David Wandera, the Absa Bank Uganda Head of Financial Markets
Tax rates for investors are generally high, the Absa Africa Financial Markets Index 2020 indicates.
The report, which analyses the financial markets in 23 African countries to aid their development and maturity ranked Uganda 15th among countries with a conducive tax environment for investors.
Absa, in partnership with OMFIF, conducted extensive quantitative research using data from central banks, securities exchanges and international financial institutions to come up with the report.
According to the report, Uganda charges a 15% withholding tax on income from interest and dividends earned from listed firms.
Tanzania and Ethiopia score highly for their low rates of withholding tax on income from interest and dividends, with the former improving its score by levying a lower rate of withholding tax on dividends paid out by listed firms.
“In Tanzania, the rate of withholding tax falls to 5% for dividends from listed firms compared to 10% for unlisted firms. Mozambique has taken a similar approach.
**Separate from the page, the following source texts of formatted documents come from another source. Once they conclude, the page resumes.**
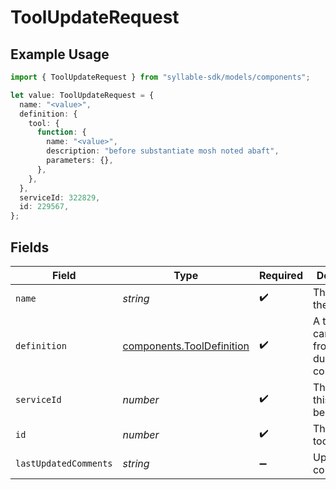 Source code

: # ToolUpdateRequest

## Example Usage

```typescript
import { ToolUpdateRequest } from "syllable-sdk/models/components";

let value: ToolUpdateRequest = {
  name: "<value>",
  definition: {
    tool: {
      function: {
        name: "<value>",
        description: "before substantiate mosh noted abaft",
        parameters: {},
      },
    },
  },
  serviceId: 322829,
  id: 229567,
};
```

## Fields

| Field                                                                  | Type                                                                   | Required                                                               | Description                                                            |
| ---------------------------------------------------------------------- | ---------------------------------------------------------------------- | ---------------------------------------------------------------------- | ---------------------------------------------------------------------- |
| `name`                                                                 | *string*                                                               | :heavy_check_mark:                                                     | The name of the tool                                                   |
| `definition`                                                           | [components.ToolDefinition](../../models/components/tooldefinition.md) | :heavy_check_mark:                                                     | A tool that can be called from an LLM during the conversation.         |
| `serviceId`                                                            | *number*                                                               | :heavy_check_mark:                                                     | The service this tool belongs to                                       |
| `id`                                                                   | *number*                                                               | :heavy_check_mark:                                                     | The ID of the tool                                                     |
| `lastUpdatedComments`                                                  | *string*                                                               | :heavy_minus_sign:                                                     | Update comments                                                        |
Dividends from listed firms are subject to a 10% withholding tax rather than the unlisted rate of 20%. Ethiopia has a low withholding tax rate of 10% on dividends and has the sixth-highest number of tax treaties in the index with 18,” the report reads in part.
In East Africa, the breakdown is as follows;
Interest | Dividends | Tax treaties | Notable discounts and tax incentives | |
Uganda | 15 | 15 | 9 | 10% rate on long-term government bonds rate on listed firms’ dividends to resident individuals is 10%. |
Kenya | 15 | 15 | 14 | 5% on dividends paid to residents. |
Rwanda | 15 | 10 | 13 | 5% on dividends paid by listed firms to EAC residents. |
Tanzania | 10 | 5 | 9 | 5% for listed company dividends, 10% for unlisted. |
The Absa Africa Financial Markets Index highlights economies with the most supportive environment for effective markets. The aim is to show present positions, as well as how economies can improve market frameworks to bolster investor access and sustainable
growth.
The index assesses countries based on six pillars: market depth; access to foreign exchange; market transparency, tax and regulatory environment; capacity of local investors; macroeconomic opportunity; and enforceability of financial contracts, collateral positions and insolvency frameworks.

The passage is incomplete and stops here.